Image courtesy mattharvey1 via Flickr
Image courtesy mattharvey1 via Flickr
The first thing you notice about Switzerland’s largest city – Zurich – is that, by comparison, every other city in the world looks worn-down and raggedy. The whole place smacks of affluence, from the clean comfort of the airport to the understated high-end street fashion (even old people rocked dark denim and leather jackets by somebody famous). In Zurich, they riyotch, beyotch.
Early industrialization and the development of banking services (a business not exactly pure as Alpine snow) helped the Swiss obtain one of the highest per capita standards of living in the world. Food and clothing in Zurich aren’t necessarily the cheapest, but public services and infrastructure are top-notch. I flew into a world-class airport on a world-class airline, hopped a train to the main station, where I met up with my CouchSurfing host (Björn – Swedish name, Swiss dude) for some lunch-time Thai, then took a sleek and efficient tram to within a block of his apartment.
I rested a bit from the 12-hour flight until Björn got home from work and we hit the streets of Zurich just as the sun dipped behind the Alps to the west. We walked around the old town, and I marveled at how multicultural the place actually is (I encountered Brazilians, Eritreans, Sri Lankans…), in spite of murmurings about Swiss xenophobia. It was strangely comforting to be in a place surrounded so completely by mountains; I’d lived in Bogotá, which sits on a high plateau surrounded by the Andes, but with 8 million people, comforting is the last word I’d use to describe the Colombian capital.
Conversation took us past 900-year-old churches and 21st century electronics stores, then down towards Lake Zurich where we hopped aboard one of the water shuttles that augment the city’s transportation options.
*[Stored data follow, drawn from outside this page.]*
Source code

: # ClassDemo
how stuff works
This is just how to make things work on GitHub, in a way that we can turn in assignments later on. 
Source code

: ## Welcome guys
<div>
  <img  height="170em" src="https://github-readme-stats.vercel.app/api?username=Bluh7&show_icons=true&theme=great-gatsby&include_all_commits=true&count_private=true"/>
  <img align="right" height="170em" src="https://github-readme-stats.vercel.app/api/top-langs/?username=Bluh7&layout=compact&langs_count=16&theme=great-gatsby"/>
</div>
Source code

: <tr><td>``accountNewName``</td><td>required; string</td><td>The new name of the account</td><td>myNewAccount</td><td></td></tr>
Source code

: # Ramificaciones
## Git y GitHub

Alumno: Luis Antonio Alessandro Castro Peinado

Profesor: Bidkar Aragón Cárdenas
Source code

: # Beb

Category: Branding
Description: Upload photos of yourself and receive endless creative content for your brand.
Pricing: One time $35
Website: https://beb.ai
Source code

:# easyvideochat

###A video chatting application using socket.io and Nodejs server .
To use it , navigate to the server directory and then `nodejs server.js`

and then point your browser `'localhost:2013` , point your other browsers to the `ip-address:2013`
According to Björn, the whole city is walkable in about 45 minutes, and we seemed to be testing out that assessment. Finally, as the temperature dropped into the upper-40s, Björn broke out the fondue set and we had some traditional Swiss potatoes and cheese for dinner. So much for my no-carb vacation.
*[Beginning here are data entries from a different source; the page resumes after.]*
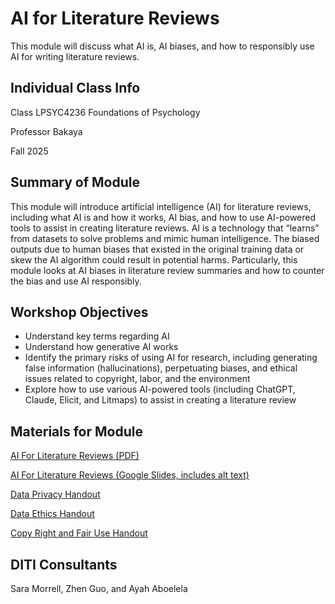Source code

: <h1>AI for Literature Reviews</h1>

This module will discuss what AI is, AI biases, and how to responsibly use AI for writing literature reviews.

<h2>Individual Class Info</h2>

Class LPSYC4236 Foundations of Psychology

Professor Bakaya

Fall 2025

<h2>Summary of Module</h2>

This module will introduce artificial intelligence (AI) for literature reviews, including what AI is and how it works, AI bias, and how to use AI-powered tools to assist in creating literature reviews. AI is a technology that “learns” from datasets to solve problems and mimic human intelligence. The biased outputs due to human biases that existed in the original training data or skew the AI algorithm could result in potential harms. Particularly, this module looks at AI biases in literature review summaries and how to counter the bias and use AI responsibly.

<h2>Workshop Objectives</h2>

* Understand key terms regarding AI
* Understand how generative AI works  
* Identify the primary risks of using AI for research, including generating false information (hallucinations), perpetuating biases, and ethical issues related to copyright, labor, and the environment  
* Explore how to use various AI-powered tools (including ChatGPT, Claude, Elicit, and Litmaps) to assist in creating a literature review  


<h2>Materials for Module</h2>

[AI For Literature Reviews (PDF)](https://github.com/NULabNortheastern/digitalassignmentshowcase/blob/main/data-ethics/fa25-bakaya-LPSYC4236-aiforliterature/FA25-Bakaya-AIForLiteratureReviews.pdf)

[AI For Literature Reviews (Google Slides, includes alt text)](https://docs.google.com/presentation/d/1CzHVo9EqKe4gC9fdbGWu68wLuTuirLf3N-ZnDTbXSPo/edit?usp=sharing)

[Data Privacy Handout](https://github.com/NULabNortheastern/digitalassignmentshowcase/blob/main/data-ethics/sp25-savit-mscr2505wmns2505-dataethics%2Bdatafeminism/Handout_%20Data%20Privacy.pdf)

[Data Ethics Handout](https://github.com/NULabNortheastern/digitalassignmentshowcase/blob/main/data-ethics/sp25-savit-mscr2505wmns2505-dataethics%2Bdatafeminism/Handout_%20Data%20Ethics.pdf)

[Copy Right and Fair Use Handout](https://github.com/NULabNortheastern/digitalassignmentshowcase/blob/main/data-ethics/sp25-savit-mscr2505wmns2505-dataethics%2Bdatafeminism/Handout_%20Copyright%20and%20Fair%20Use.pdf)

<h2>DITI Consultants</h2>

Sara Morrell, Zhen Guo, and Ayah Aboelela
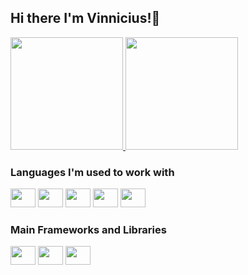 ## Hi there I'm Vinnicius!👋

<div>
  <a href="https://github.com/vincorreia">
   <img height="180em" src="https://github-readme-stats.vercel.app/api?username=vincorreia&show_icons=true&theme=gruvbox&include_all_commits=true&count_private=true"/>
   <img height="180em" src="https://github-readme-stats.vercel.app/api/top-langs/?username=vincorreia&layout=compact&langs_count=16&theme=gruvbox"/>
  </a>
</div>

### Languages I'm used to work with
<div style="display: inline-block">
  <img height="30" width="40" src="https://cdn.jsdelivr.net/gh/devicons/devicon/icons/html5/html5-original.svg" />
  <img height="30" width="40" src="https://cdn.jsdelivr.net/gh/devicons/devicon/icons/css3/css3-original.svg" />
  <img height="30" width="40" src="https://cdn.jsdelivr.net/gh/devicons/devicon/icons/javascript/javascript-original.svg" />
  <img height="30" width="40" src="https://cdn.jsdelivr.net/gh/devicons/devicon/icons/nodejs/nodejs-original-wordmark.svg" />
  <img height="30" width="40" src="https://cdn.jsdelivr.net/gh/devicons/devicon/icons/python/python-original.svg" />
</div>

### Main Frameworks and Libraries

<div style="display: inline-block">
  <img height="30" width="40" src="https://cdn.jsdelivr.net/gh/devicons/devicon/icons/react/react-original.svg" />
  <img height="30" width="40" src="https://cdn.jsdelivr.net/gh/devicons/devicon/icons/bootstrap/bootstrap-plain.svg" />
  <img height="30" width="40" src="https://cdn.jsdelivr.net/gh/devicons/devicon/icons/jquery/jquery-original.svg" />
</div>
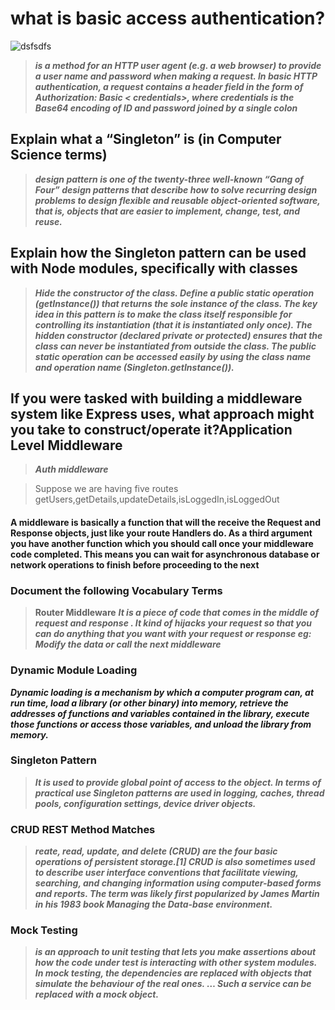 # what is basic access authentication?


![dsfsdfs](https://www.okta.com/sites/default/files/styles/1640w_scaled/public/media/image/2020-10/Authentication_vs_Authorization.png?itok=uBFRCfww)

> ***is a method for an HTTP user agent (e.g. a web browser) to provide a user name and password when making a request. In basic HTTP authentication, a request contains a header field in the form of Authorization: Basic < credentials>, where credentials is the Base64 encoding of ID and password joined by a single colon***

## Explain what a “Singleton” is (in Computer Science terms)
> ***design pattern is one of the twenty-three well-known “Gang of Four” design patterns that describe how to solve recurring design problems to design flexible and reusable object-oriented software, that is, objects that are easier to implement, change, test, and reuse.***

## Explain how the Singleton pattern can be used with Node modules, specifically with classes
> ***Hide the constructor of the class. Define a public static operation (getInstance()) that returns the sole instance of the class. The key idea in this pattern is to make the class itself responsible for controlling its instantiation (that it is instantiated only once). The hidden constructor (declared private or protected) ensures that the class can never be instantiated from outside the class. The public static operation can be accessed easily by using the class name and operation name (Singleton.getInstance()).***

## If you were tasked with building a middleware system like Express uses, what approach might you take to construct/operate it?Application Level Middleware
> ***Auth middleware***

>Suppose we are having five routes getUsers,getDetails,updateDetails,isLoggedIn,isLoggedOut

#### A middleware is basically a function that will the receive the Request and Response objects, just like your route Handlers do. As a third argument you have another function which you should call once your middleware code completed. This means you can wait for asynchronous database or network operations to finish before proceeding to the next

### Document the following Vocabulary Terms
> **Router Middleware**
***It is a piece of code that comes in the middle of request and response . It kind of hijacks your request so that you can do anything that you want with your request or response eg: Modify the data or call the next middleware***

### Dynamic Module Loading
***Dynamic loading is a mechanism by which a computer program can, at run time, load a library (or other binary) into memory, retrieve the addresses of functions and variables contained in the library, execute those functions or access those variables, and unload the library from memory.***

### Singleton Pattern
> ***It is used to provide global point of access to the object. In terms of practical use Singleton patterns are used in logging, caches, thread pools, configuration settings, device driver objects.***

### CRUD REST Method Matches
> ***reate, read, update, and delete (CRUD) are the four basic operations of persistent storage.[1] CRUD is also sometimes used to describe user interface conventions that facilitate viewing, searching, and changing information using computer-based forms and reports. The term was likely first popularized by James Martin in his 1983 book Managing the Data-base environment.***

### Mock Testing
> ***is an approach to unit testing that lets you make assertions about how the code under test is interacting with other system modules. In mock testing, the dependencies are replaced with objects that simulate the behaviour of the real ones. … Such a service can be replaced with a mock object.***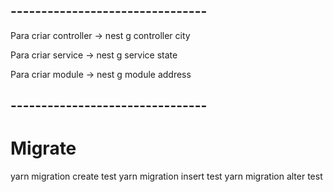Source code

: ## --------------------------------
Para criar controller 
-> nest g controller city

Para criar service
-> nest g service state

Para criar module
-> nest g module address

## --------------------------------
# Migrate

yarn migration create test
yarn migration insert test
yarn migration alter test
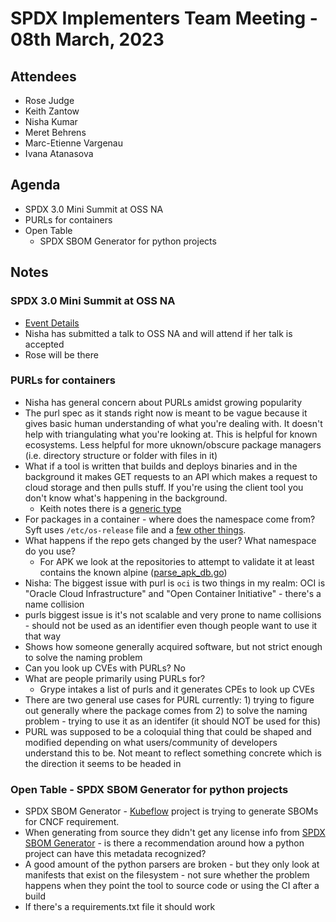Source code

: # SPDX Implementers Team Meeting - 08th March, 2023

## Attendees
* Rose Judge
* Keith Zantow
* Nisha Kumar
* Meret Behrens
* Marc-Etienne Vargenau
* Ivana Atanasova

## Agenda
* SPDX 3.0 Mini Summit at OSS NA
* PURLs for containers
* Open Table
  * SPDX SBOM Generator for python projects

## Notes
### SPDX 3.0 Mini Summit at OSS NA
* [Event Details](https://events.linuxfoundation.org/open-source-summit-north-america/features/co-located-events/#spdx-3-tooling-mini-summit)
* Nisha has submitted a talk to OSS NA and will attend if her talk is accepted
* Rose will be there

### PURLs for containers
* Nisha has general concern about PURLs amidst growing popularity
* The purl spec as it stands right now is meant to be vague because it gives basic human understanding of what you're dealing with. It doesn't help with triangulating what you're looking at. This is helpful for known ecosystems. Less helpful for more uknown/obscure package managers (i.e. directory structure or folder with files in it)
* What if a tool is written that builds and deploys binaries and in the background it makes GET requests to an API which makes a request to cloud storage and then pulls stuff. If you're using the client tool you don't know what's happening in the background. 
  * Keith notes there is a [generic type](https://github.com/package-url/purl-spec/blob/master/PURL-TYPES.rst#generic)
* For packages in a container - where does the namespace come from? Syft uses `/etc/os-release` file and a [few other things](https://github.com/anchore/syft/blob/41cbbe09b205e3b80e8a57d4f7a509b5f938557d/syft/linux/identify_release.go#L25-L54).
* What happens if the repo gets changed by the user? What namespace do you use?
  * For APK we look at the repositories to attempt to validate it at least contains the known alpine ([parse_apk_db.go](https://github.com/anchore/syft/blob/main/syft/pkg/cataloger/apkdb/parse_apk_db.go#L137))
* Nisha: The biggest issue with purl is `oci` is two things in my realm: OCI is "Oracle Cloud Infrastructure" and "Open Container Initiative" - there's a name collision
* purls biggest issue is it's not scalable and very prone to name collisions - should not be used as an identifier even though people want to use it that way
* Shows how someone generally acquired software, but not strict enough to solve the naming problem
* Can you look up CVEs with PURLs? No
* What are people primarily using PURLs for? 
  * Grype intakes a list of purls and it generates CPEs to look up CVEs
* There are two general use cases for PURL currently: 1) trying to figure out generally where the package comes from 2) to solve the naming problem - trying to use it as an identifer (it should NOT be used for this)
* PURL was supposed to be a coloquial thing that could be shaped and modified depending on what users/community of developers understand this to be. Not meant to reflect something concrete which is the direction it seems to be headed in

### Open Table - SPDX SBOM Generator for python projects
* SPDX SBOM Generator - [Kubeflow](https://github.com/kubeflow/) project is trying to generate SBOMs for CNCF requirement.
* When generating from source they didn't get any license info from [SPDX SBOM Generator](https://github.com/opensbom-generator/spdx-sbom-generator) - is there a recommendation around how a python project can have this metadata recognized?
* A good amount of the python parsers are broken - but they only look at manifests that exist on the filesystem - not sure whether the problem happens when they point the tool to source code or using the CI after a build
* If there's a requirements.txt file it should work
The next day? Cold, gray, and rainy: perfect weather for a museum visit! The castle-like Swiss National Museum – Landesmuseum Zürich in German – chronicles the history of Switzerland from the Stone Age to modern times, even mentioning the Swiss role as financiers of the slave trade (no pics allowed). I’m always shocked in European museums by the amount of guts and gore that appears in depictions of Christianity: severed heads and people nailed to crosses and whatnot. Victory over violence, my brethren! I was also mildly chided by the old lady taking tickets at the entrance to the museum’s World Wildlife Federation exhibition because, as an American, I’m in some way responsible for America’s lax environmental policies. I just let her talk, responding every now and then with a “Yes, ma’am.”
Then, I shivered over to the nearby Museum of Design Zurich, mostly because I was sans-umbrella, and caught the temporary exhibition on skyscrapers (my favorite type of building). Photos, blueprints, and scale models of structures in major cities comprised the exhibition, and I took the opportunity to draw São Paulo’s Copan building in the guest book, since other people had drawn buildings in the guest book.
Soon, it was time to grab my onward flight to Berlin, departing from Zurich Airport’s über-chic “low-cost” terminal.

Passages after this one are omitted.